= PROBLEM TO WORK ON =
Output exactly, and only, the lines below from the one with "In the loop, StepperController" down to the one with "的 controlnet 模型，放置在上一条说的文件夹即可。**". Include both end lines and no pictures.

= TASK DATA =

-------------------------

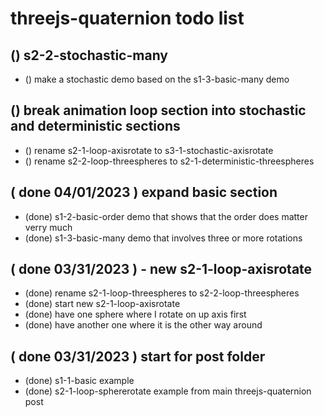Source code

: # threejs-quaternion todo list

## () s2-2-stochastic-many
* () make a stochastic demo based on the s1-3-basic-many demo

## () break animation loop section into stochastic and deterministic sections
* () rename s2-1-loop-axisrotate to s3-1-stochastic-axisrotate
* () rename s2-2-loop-threespheres to s2-1-deterministic-threespheres

## ( done 04/01/2023 ) expand basic section
* (done) s1-2-basic-order demo that shows that the order does matter verry much
* (done) s1-3-basic-many demo that involves three or more rotations

## ( done 03/31/2023 ) - new s2-1-loop-axisrotate
* (done) rename s2-1-loop-threespheres to s2-2-loop-threespheres
* (done) start new s2-1-loop-axisrotate
* (done) have one sphere where I rotate on up axis first
* (done) have another one where it is the other way around

## ( done 03/31/2023 ) start for post folder
* (done) s1-1-basic example
* (done) s2-1-loop-sphererotate example from main threejs-quaternion post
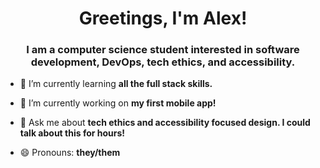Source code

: 
<h1 align="center">Greetings, I'm Alex!</h1>
<h3 align="center">I am a computer science student interested in software development, DevOps, tech ethics, and accessibility.</h3>

- 🌱 I’m currently learning **all the full stack skills.**

- 🔭 I’m currently working on **my first mobile app!**

- 💬 Ask me about **tech ethics and accessibility focused design. I could talk about this for hours!**

- 😄 Pronouns: **they/them**


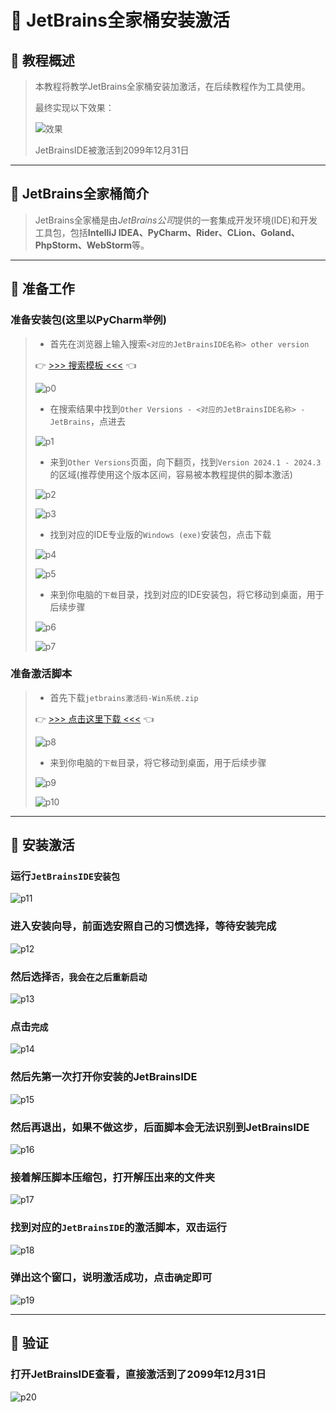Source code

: # 💫 JetBrains全家桶安装激活

## 🔷 教程概述

> 本教程将教学JetBrains全家桶安装加激活，在后续教程作为工具使用。
>
> 最终实现以下效果：
>
> ![效果](../../img/foundation/p001/p20.png)
>
> JetBrainsIDE被激活到2099年12月31日

---

## 🔷 JetBrains全家桶简介

> JetBrains全家桶是由*JetBrains公司*提供的一套集成开发环境(IDE)和开发工具包，包括**IntelliJ IDEA、PyCharm、Rider、CLion、Goland、PhpStorm、WebStorm**等。

---

## 🔷 准备工作

### 准备安装包(这里以PyCharm举例)

> - 首先在浏览器上输入搜索`<对应的JetBrainsIDE名称> other version`
>
> 👉 [>>> 搜索模板 <<<](https://cn.bing.com/search?q=<这里输入JetBrainsIDE名称>+other+version) 👈
>
> ![p0](../../img/foundation/p001/p0.png)
>
> - 在搜索结果中找到`Other Versions - <对应的JetBrainsIDE名称> - JetBrains`，点进去
>
> ![p1](../../img/foundation/p001/p1.png)
>
> - 来到`Other Versions`页面，向下翻页，找到`Version 2024.1 - 2024.3`的区域(推荐使用这个版本区间，容易被本教程提供的脚本激活)
>
> ![p2](../../img/foundation/p001/p2.png)
>
> ![p3](../../img/foundation/p001/p3.png)
>
> - 找到对应的IDE专业版的`Windows (exe)`安装包，点击下载
>
> ![p4](../../img/foundation/p001/p4.png)
>
> ![p5](../../img/foundation/p001/p5.png)
>
> - 来到你电脑的`下载`目录，找到对应的IDE安装包，将它移动到桌面，用于后续步骤
>
> ![p6](../../img/foundation/p001/p6.png)
>
> ![p7](../../img/foundation/p001/p7.png)

### 准备激活脚本

> - 首先下载`jetbrains激活码-Win系统.zip`
>
> 👉 [>>> 点击这里下载 <<<](https://enderg.lanzoum.com/i0aWN2ecyzle) 👈
>
> ![p8](../../img/foundation/p001/p8.png)
>
> - 来到你电脑的`下载`目录，将它移动到桌面，用于后续步骤
>
> ![p9](../../img/foundation/p001/p9.png)
>
> ![p10](../../img/foundation/p001/p10.png)

---

## 🔷 安装激活

### 运行`JetBrainsIDE安装包`

![p11](../../img/foundation/p001/p11.png)

### 进入安装向导，前面选安照自己的习惯选择，等待安装完成

![p12](../../img/foundation/p001/p12.png)

### 然后选择`否，我会在之后重新启动`

![p13](../../img/foundation/p001/p13.png)

### 点击`完成`

![p14](../../img/foundation/p001/p14.png)

### 然后先第一次打开你安装的JetBrainsIDE

![p15](../../img/foundation/p001/p15.png)

### 然后再退出，如果不做这步，后面脚本会无法识别到JetBrainsIDE

![p16](../../img/foundation/p001/p16.png)

### 接着解压脚本压缩包，打开解压出来的文件夹

![p17](../../img/foundation/p001/p17.png)

### 找到对应的`JetBrainsIDE`的激活脚本，双击运行

![p18](../../img/foundation/p001/p18.png)

### 弹出这个窗口，说明激活成功，点击`确定`即可

![p19](../../img/foundation/p001/p19.png)

---

## 🔷 验证

### 打开JetBrainsIDE查看，直接激活到了2099年12月31日

![p20](../../img/foundation/p001/p20.png)
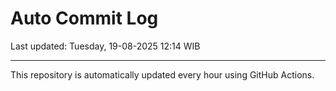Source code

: # Auto Commit Log

Last updated: Tuesday, 19-08-2025 12:14 WIB

---

This repository is automatically updated every hour using GitHub Actions.
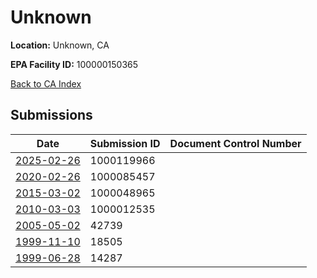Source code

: # Unknown

**Location:** Unknown, CA

**EPA Facility ID:** 100000150365

[Back to CA Index](../../index.md)

## Submissions

| Date | Submission ID | Document Control Number |
|------|--------------|-------------------------|
| [2025-02-26](submissions/1000119966.md) | 1000119966 |  |
| [2020-02-26](submissions/1000085457.md) | 1000085457 |  |
| [2015-03-02](submissions/1000048965.md) | 1000048965 |  |
| [2010-03-03](submissions/1000012535.md) | 1000012535 |  |
| [2005-05-02](submissions/42739.md) | 42739 |  |
| [1999-11-10](submissions/18505.md) | 18505 |  |
| [1999-06-28](submissions/14287.md) | 14287 |  |
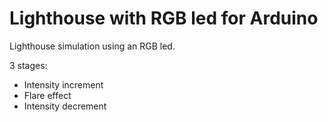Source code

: # Lighthouse with RGB led for Arduino

Lighthouse simulation using an RGB led. 

3 stages:

  - Intensity increment
  - Flare effect
  - Intensity decrement
  
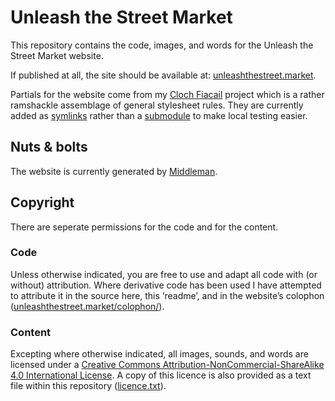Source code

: ﻿# Unleash the Street Market

This repository contains the code, images, and words for the Unleash the Street Market website.

If published at all, the site should be available at: [unleashthestreet.market](https://unleashthestreet.market/).

Partials for the website come from my [Cloch Fiacail](https://github.com/FearGoidte/cloch-fiacail) project which is a rather ramshackle assemblage of general stylesheet rules. They are currently added as [symlinks](https://developer.apple.com/library/mac/documentation/Darwin/Reference/ManPages/man7/symlink.7.html) rather than a [submodule](https://github.com/blog/2104-working-with-submodules) to make local testing easier.

## Nuts & bolts

The website is currently generated by [Middleman](https://middlemanapp.com).

## Copyright

There are seperate permissions for the code and for the content.

### Code

Unless otherwise indicated, you are free to use and adapt all code with (or without) attribution. Where derivative code has been used I have attempted to attribute it in the source here, this ‘readme’, and in the website’s colophon ([unleashthestreet.market/colophon/](http://unleashthestreet.market/colophon/)).

### Content

Excepting where otherwise indicated, all images, sounds, and words are licensed under a <a rel="license" href="https://creativecommons.org/licenses/by-nc-sa/4.0/">Creative Commons Attribution-NonCommercial-ShareAlike 4.0 International License</a>. A copy of this licence is also provided as a text file within this repository ([licence.txt](licence.txt)).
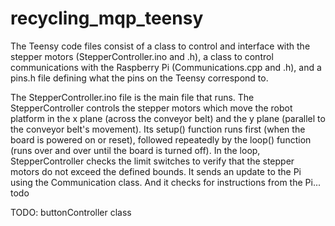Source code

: # recycling_mqp_teensy

The Teensy code files consist of a class to control and interface
with the stepper motors (StepperController.ino and .h), a class to control communications
with the Raspberry Pi (Communications.cpp and .h), and a pins.h file
defining what the pins on the Teensy correspond to.

The StepperController.ino file is the main file that runs. The StepperController controls the stepper motors
which move the robot platform in the x plane (across the conveyor belt) and the
y plane (parallel to the conveyor belt's movement). Its setup() function runs first (when the board is powered on
or reset), followed repeatedly by the loop() function (runs over and over until the board is turned off).
In the loop, StepperController checks the limit switches to verify that the stepper motors do not exceed the defined
bounds. It sends an update to the Pi using the Communication class. And it checks for instructions from
the Pi... todo



TODO: buttonController class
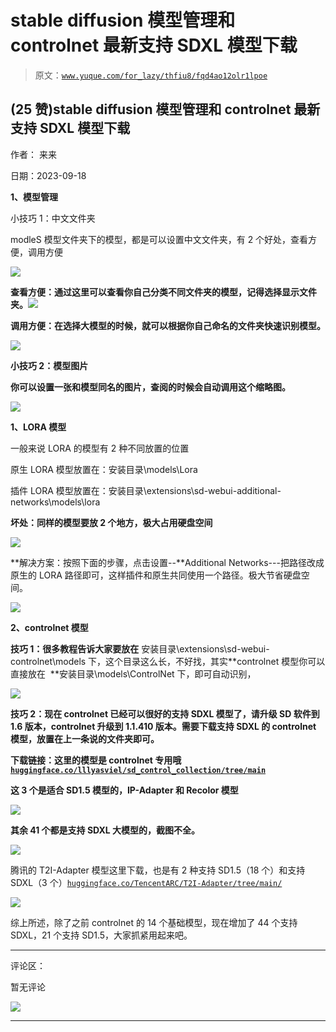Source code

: # stable diffusion 模型管理和 controlnet 最新支持 SDXL 模型下载

> 原文：[`www.yuque.com/for_lazy/thfiu8/fqd4ao12olr1lpoe`](https://www.yuque.com/for_lazy/thfiu8/fqd4ao12olr1lpoe)

## (25 赞)stable diffusion 模型管理和 controlnet 最新支持 SDXL 模型下载

作者： 来来

日期：2023-09-18

**1、模型管理**

小技巧 1：中文文件夹

modleS 模型文件夹下的模型，都是可以设置中文文件夹，有 2 个好处，查看方便，调用方便

![](img/4fb0cd9b7dae1694736262ef07187a8b.png)

**查看方便：通过这里可以查看你自己分类不同文件夹的模型，记得选择显示文件夹。**![](img/81082614a7f5befff9bb368b353f3786.png)

**调用方便：在选择大模型的时候，就可以根据你自己命名的文件夹快速识别模型。**

![](img/90a282512098e7be4b54d1934077d28a.png)

**小技巧 2：模型图片**

**你可以设置一张和模型同名的图片，查阅的时候会自动调用这个缩略图。**

![](img/7c89eca516c7273a6d66b4c591c69c53.png)

**1、LORA 模型**

一般来说 LORA 的模型有 2 种不同放置的位置

原生 LORA 模型放置在：安装目录\models\Lora

插件 LORA 模型放置在：安装目录\extensions\sd-webui-additional-networks\models\lora

**坏处：同样的模型要放 2 个地方，极大占用硬盘空间**

![](img/4960c3942b6bc811a58c51acad3e2302.png)

**解决方案：按照下面的步骤，点击设置--**Additional Networks---把路径改成原生的 LORA 路径即可，这样插件和原生共同使用一个路径。极大节省硬盘空间。

![](img/d1bd2bbc568a6a609b65edce6cad23db.png)

**2、controlnet 模型**

**技巧 1：很多教程告诉大家要放在** 安装目录\extensions\sd-webui-controlnet\models 下，这个目录这么长，不好找，其实**controlnet 模型你可以直接放在  **安装目录\models\ControlNet 下，即可自动识别，

![](img/2d01926a545fa5b4cce0189b095dde30.png)

**技巧 2：现在 controlnet 已经可以很好的支持 SDXL 模型了，请升级 SD 软件到 1.6 版本，controlnet 升级到 1.1.410 版本。需要下载支持 SDXL 的 controlnet 模型，放置在上一条说的文件夹即可。**

**下载链接：这里的模型是 controlnet 专用哦[`huggingface.co/lllyasviel/sd_control_collection/tree/main`](https://huggingface.co/lllyasviel/sd_control_collection/tree/main)**

**这 3 个是适合 SD1.5 模型的，IP-Adapter 和 Recolor 模型**

![](img/cebdffc81649c2a7c6b28152d3a04789.png)

**其余 41 个都是支持 SDXL 大模型的，截图不全。**

![](img/3b38de55f66e684d9ea8284b21cd5c91.png)

腾讯的 T2I-Adapter 模型这里下载，也是有 2 种支持 SD1.5（18 个）和支持 SDXL（3 个）[`huggingface.co/TencentARC/T2I-Adapter/tree/main/`](https://huggingface.co/TencentARC/T2I-Adapter/tree/main/models)

![](img/83d8e7005fa93a112a6d8887b0ef8a91.png)

综上所述，除了之前 controlnet 的 14 个基础模型，现在增加了 44 个支持 SDXL，21 个支持 SD1.5，大家抓紧用起来吧。

* * *

评论区：

暂无评论

![](img/1c37d505930596d12a88ab23e11aa07a.png)

* * *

-------------------------

= TASK RESPONSE =
In the loop, StepperController checks the limit switches to verify that the stepper motors do not exceed the defined
bounds. It sends an update to the Pi using the Communication class. And it checks for instructions from
the Pi... todo



TODO: buttonController class
Source code

: # stable diffusion 模型管理和 controlnet 最新支持 SDXL 模型下载

> 原文：[`www.yuque.com/for_lazy/thfiu8/fqd4ao12olr1lpoe`](https://www.yuque.com/for_lazy/thfiu8/fqd4ao12olr1lpoe)

## (25 赞)stable diffusion 模型管理和 controlnet 最新支持 SDXL 模型下载

作者： 来来

日期：2023-09-18

**1、模型管理**

小技巧 1：中文文件夹

modleS 模型文件夹下的模型，都是可以设置中文文件夹，有 2 个好处，查看方便，调用方便

![](img/4fb0cd9b7dae1694736262ef07187a8b.png)

**查看方便：通过这里可以查看你自己分类不同文件夹的模型，记得选择显示文件夹。**![](img/81082614a7f5befff9bb368b353f3786.png)

**调用方便：在选择大模型的时候，就可以根据你自己命名的文件夹快速识别模型。**

![](img/90a282512098e7be4b54d1934077d28a.png)

**小技巧 2：模型图片**

**你可以设置一张和模型同名的图片，查阅的时候会自动调用这个缩略图。**

![](img/7c89eca516c7273a6d66b4c591c69c53.png)

**1、LORA 模型**

一般来说 LORA 的模型有 2 种不同放置的位置

原生 LORA 模型放置在：安装目录\models\Lora

插件 LORA 模型放置在：安装目录\extensions\sd-webui-additional-networks\models\lora

**坏处：同样的模型要放 2 个地方，极大占用硬盘空间**

![](img/4960c3942b6bc811a58c51acad3e2302.png)

**解决方案：按照下面的步骤，点击设置--**Additional Networks---把路径改成原生的 LORA 路径即可，这样插件和原生共同使用一个路径。极大节省硬盘空间。

![](img/d1bd2bbc568a6a609b65edce6cad23db.png)

**2、controlnet 模型**

**技巧 1：很多教程告诉大家要放在** 安装目录\extensions\sd-webui-controlnet\models 下，这个目录这么长，不好找，其实**controlnet 模型你可以直接放在  **安装目录\models\ControlNet 下，即可自动识别，

![](img/2d01926a545fa5b4cce0189b095dde30.png)

**技巧 2：现在 controlnet 已经可以很好的支持 SDXL 模型了，请升级 SD 软件到 1.6 版本，controlnet 升级到 1.1.410 版本。需要下载支持 SDXL 的 controlnet 模型，放置在上一条说的文件夹即可。**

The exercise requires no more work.